Shaelz · Shaelz · May 24, 2026 · May 24, 2026
diff --git a/CHANGELOG.md b/CHANGELOG.md
@@ -2,11 +2,13 @@
 
 ## Unreleased
 
-Post-v1 maintenance hardening only. No installer behavior change. No intended change to the canonical reusable orientation behavior beyond maintenance markers.
+Post-v1 maintenance hardening only. No installer behavior change.
 
 - Add a deterministic shared-rule drift guard for canonical `skills/codebase-orient/SKILL.md` vs the bootstrap embedded shared-rule snapshot in `skills/install-codebase-orient/SKILL.md`, including explicit shared-block markers, a validation script, and a GitHub Actions check that now guards those shared blocks against future accidental drift.

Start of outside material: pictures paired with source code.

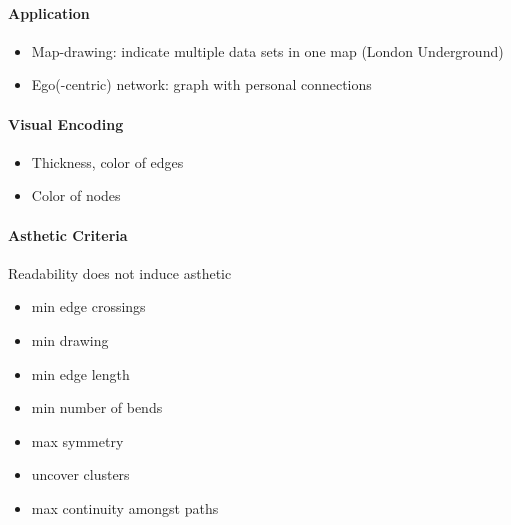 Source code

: \documentclass[10pt,a4paper]{article}
\begin{document}
	\paragraph{Application}
	\begin{itemize}
		\item Map-drawing: indicate multiple data sets in one map (London Underground)
		\item Ego(-centric) network: graph with personal connections 
	\end{itemize}
	
	\paragraph{Visual Encoding}
	\begin{itemize}
		\item Thickness, color of edges
		\item Color of nodes
	\end{itemize}
	
	\paragraph{Asthetic Criteria}
	Readability does not induce asthetic
	\begin{itemize}
		\item min edge crossings
		\item min drawing
		\item min edge length
		\item min number of bends
		\item max symmetry
		\item uncover clusters
		\item max continuity amongst paths
	\end{itemize}
	
\end{document}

 - Align the bootstrap embedded shared-rule snapshot to canonical wording so future bootstrap-generated project-local skills receive the synchronized shared-rule content.
 - Freeze the former `docs/V1_RELEASE_PLAN.md` contents as `docs/releases/v1.0-validation-record.md` and keep `docs/V1_RELEASE_PLAN.md` as a short compatibility pointer now that `v1.0.0` has shipped.
+- Add an initial local/manual Codex behavioral eval scaffold: an inspectable prompt corpus plus a PowerShell wrapper over a Node runner that uses isolated disposable fixtures, stores traces outside the repo by default, and currently emits evidence summaries for one validated single-case vertical slice with proxy-only invocation evidence from local `codex exec --json` traces.
+- Clarify that the reusable canonical skill currently has an explicit tuned framework-probe section for SvelteKit, while other frameworks still rely on the generic discovery order unless later live-fire or eval evidence justifies dedicated tuned probes.
 
 ## 1.0.0 - 2026-05-24
 

diff --git a/README.md b/README.md
@@ -201,6 +201,34 @@ It tells the agent to:
 - report hidden risks such as stale docs, source-of-truth drift, generated-vs-source mismatches, and lifecycle traps.
 
 It is meant for broad or unfamiliar work. It is explicitly meant to be skipped for tiny, known, single-file edits.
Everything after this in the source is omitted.